During a rare on-the-record briefing with reporters in San Francisco, Altman expressed deep concern about the multifaceted nature of the US-China AI competition. He stated, according to CNBC, "I'm worried about China," and added, "There's inference capacity, where China probably can build faster. There's research, there's product; a lot of layers to the whole thing. I don't think it'll be as simple as: Is the U.S. or China ahead?"
Altman voiced skepticism about Washington's current strategy of tightening semiconductor export restrictions. When asked if reducing the number of GPUs reaching China would be reassuring, he was blunt, "My instinct is that doesn't work." He elaborated on his concerns, stating, "You can export-control one thing, but maybe not the right thing... maybe people build fabs or find other workarounds. I'd love an easy solution. But my instinct is: That's hard."
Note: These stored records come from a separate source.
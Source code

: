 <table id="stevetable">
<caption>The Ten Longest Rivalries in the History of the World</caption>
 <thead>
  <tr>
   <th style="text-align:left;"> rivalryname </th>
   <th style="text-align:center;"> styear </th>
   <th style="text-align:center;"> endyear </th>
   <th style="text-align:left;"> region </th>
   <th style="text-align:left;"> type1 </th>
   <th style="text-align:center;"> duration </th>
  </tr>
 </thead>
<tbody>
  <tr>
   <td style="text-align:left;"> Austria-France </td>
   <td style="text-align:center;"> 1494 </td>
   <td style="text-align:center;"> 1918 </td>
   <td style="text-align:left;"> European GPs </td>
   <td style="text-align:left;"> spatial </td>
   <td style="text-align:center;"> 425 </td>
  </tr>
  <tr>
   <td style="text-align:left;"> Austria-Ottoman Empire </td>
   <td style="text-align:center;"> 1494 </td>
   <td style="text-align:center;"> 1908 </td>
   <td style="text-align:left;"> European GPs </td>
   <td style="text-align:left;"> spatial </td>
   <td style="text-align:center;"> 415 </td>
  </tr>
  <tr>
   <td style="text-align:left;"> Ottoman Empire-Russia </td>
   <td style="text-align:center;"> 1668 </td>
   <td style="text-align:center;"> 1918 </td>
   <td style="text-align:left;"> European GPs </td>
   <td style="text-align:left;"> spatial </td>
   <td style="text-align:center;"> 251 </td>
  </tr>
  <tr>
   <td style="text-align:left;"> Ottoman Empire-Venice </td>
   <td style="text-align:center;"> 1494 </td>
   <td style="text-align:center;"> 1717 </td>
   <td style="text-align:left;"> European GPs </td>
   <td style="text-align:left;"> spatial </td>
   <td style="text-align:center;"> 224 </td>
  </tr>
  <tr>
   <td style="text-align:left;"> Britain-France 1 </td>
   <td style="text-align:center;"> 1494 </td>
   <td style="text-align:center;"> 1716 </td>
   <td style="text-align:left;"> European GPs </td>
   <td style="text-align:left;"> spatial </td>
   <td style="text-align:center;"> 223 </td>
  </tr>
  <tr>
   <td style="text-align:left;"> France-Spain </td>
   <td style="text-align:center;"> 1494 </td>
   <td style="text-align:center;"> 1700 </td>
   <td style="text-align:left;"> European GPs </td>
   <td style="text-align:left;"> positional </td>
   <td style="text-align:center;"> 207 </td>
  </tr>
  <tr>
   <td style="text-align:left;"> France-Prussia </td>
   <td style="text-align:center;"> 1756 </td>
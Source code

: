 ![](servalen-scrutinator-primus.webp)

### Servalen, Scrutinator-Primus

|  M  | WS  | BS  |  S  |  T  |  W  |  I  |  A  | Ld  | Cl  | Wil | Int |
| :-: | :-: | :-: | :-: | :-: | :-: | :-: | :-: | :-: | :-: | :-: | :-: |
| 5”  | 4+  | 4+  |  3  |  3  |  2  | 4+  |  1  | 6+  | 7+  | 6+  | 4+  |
His comments come as the Trump administration continues to adjust its approach. In April, President Trump halted all advanced chip exports to China, but the US recently made exceptions for certain "China-safe" chips. This new policy allows companies like Nvidia and AMD to resume limited sales in exchange for giving the federal government 15% of their China chip revenue.
China's open-source strategy and its impact on OpenAI
Altman also acknowledged that China's advancements, especially through open-source models like DeepSeek, directly influenced a significant strategic shift at OpenAI. He revealed that this competition was a key factor in OpenAI's decision to release its own open-weight models - gpt-oss-120b and gpt-oss-20b - on August 5, the company's first such release since GPT-2 in 2019. Altman explained, "It was clear that if we didn't do it, the world was gonna be mostly built on Chinese open-source models. That was a factor in our decision, for sure. Wasn't the only one, but that loomed large."
The Chinese company DeepSeek made headlines earlier this year by developing its R1 model for just $5.6 million, a fraction of the cost of its Western rivals. This success is part of a broader trend, as Chinese open-source models now dominate global rankings. Moonshot AI's Kimi K2, MiniMax M1, Qwen 3, and various versions of DeepSeek R1 are now occupying the top spots among developers worldwide.
Strategic Implications of the warning
Altman's warning highlights a growing concern among experts that Washington's export-control strategy may be counterproductive. Rather than containing China's AI ambitions, these policies could inadvertently accelerate Beijing's push for technological self-reliance. Chinese companies are already actively developing domestic alternatives through suppliers like Huawei, and the government is encouraging the use of homegrown hardware by branding US-made chips as potentially unsafe.
The OpenAI CEO's candid assessment underscores the critical challenge for US policymakers: how to effectively compete with China in the AI race without implementing policies that ultimately backfire by spurring even more aggressive investment in China's domestic AI ecosystem.